• How to complete this task:
Search the data for the word "tree" and copy each line that has it.

• Data section:
= = = =

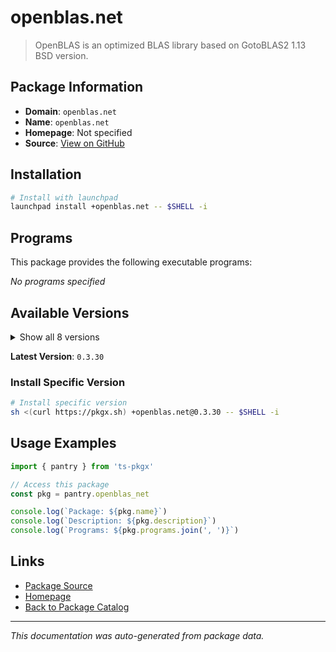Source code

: # openblas.net

> OpenBLAS is an optimized BLAS library based on GotoBLAS2 1.13 BSD version.

## Package Information

- **Domain**: `openblas.net`
- **Name**: `openblas.net`
- **Homepage**: Not specified
- **Source**: [View on GitHub](https://github.com/pkgxdev/pantry/tree/main/projects/openblas.net/package.yml)

## Installation

```bash
# Install with launchpad
launchpad install +openblas.net -- $SHELL -i
```

## Programs

This package provides the following executable programs:

*No programs specified*

## Available Versions

<details>
<summary>Show all 8 versions</summary>

- `0.3.30`, `0.3.29`, `0.3.28`, `0.3.27`, `0.3.26`
- `0.3.25`, `0.3.24`, `0.3.23`

</details>

**Latest Version**: `0.3.30`

### Install Specific Version

```bash
# Install specific version
sh <(curl https://pkgx.sh) +openblas.net@0.3.30 -- $SHELL -i
```

## Usage Examples

```typescript
import { pantry } from 'ts-pkgx'

// Access this package
const pkg = pantry.openblas_net

console.log(`Package: ${pkg.name}`)
console.log(`Description: ${pkg.description}`)
console.log(`Programs: ${pkg.programs.join(', ')}`)
```

## Links

- [Package Source](https://github.com/pkgxdev/pantry/tree/main/projects/openblas.net/package.yml)
- [Homepage](#)
- [Back to Package Catalog](../package-catalog.md)

---

*This documentation was auto-generated from package data.*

= = = =

• Task output:
- **Source**: [View on GitHub](https://github.com/pkgxdev/pantry/tree/main/projects/openblas.net/package.yml)
- [Package Source](https://github.com/pkgxdev/pantry/tree/main/projects/openblas.net/package.yml)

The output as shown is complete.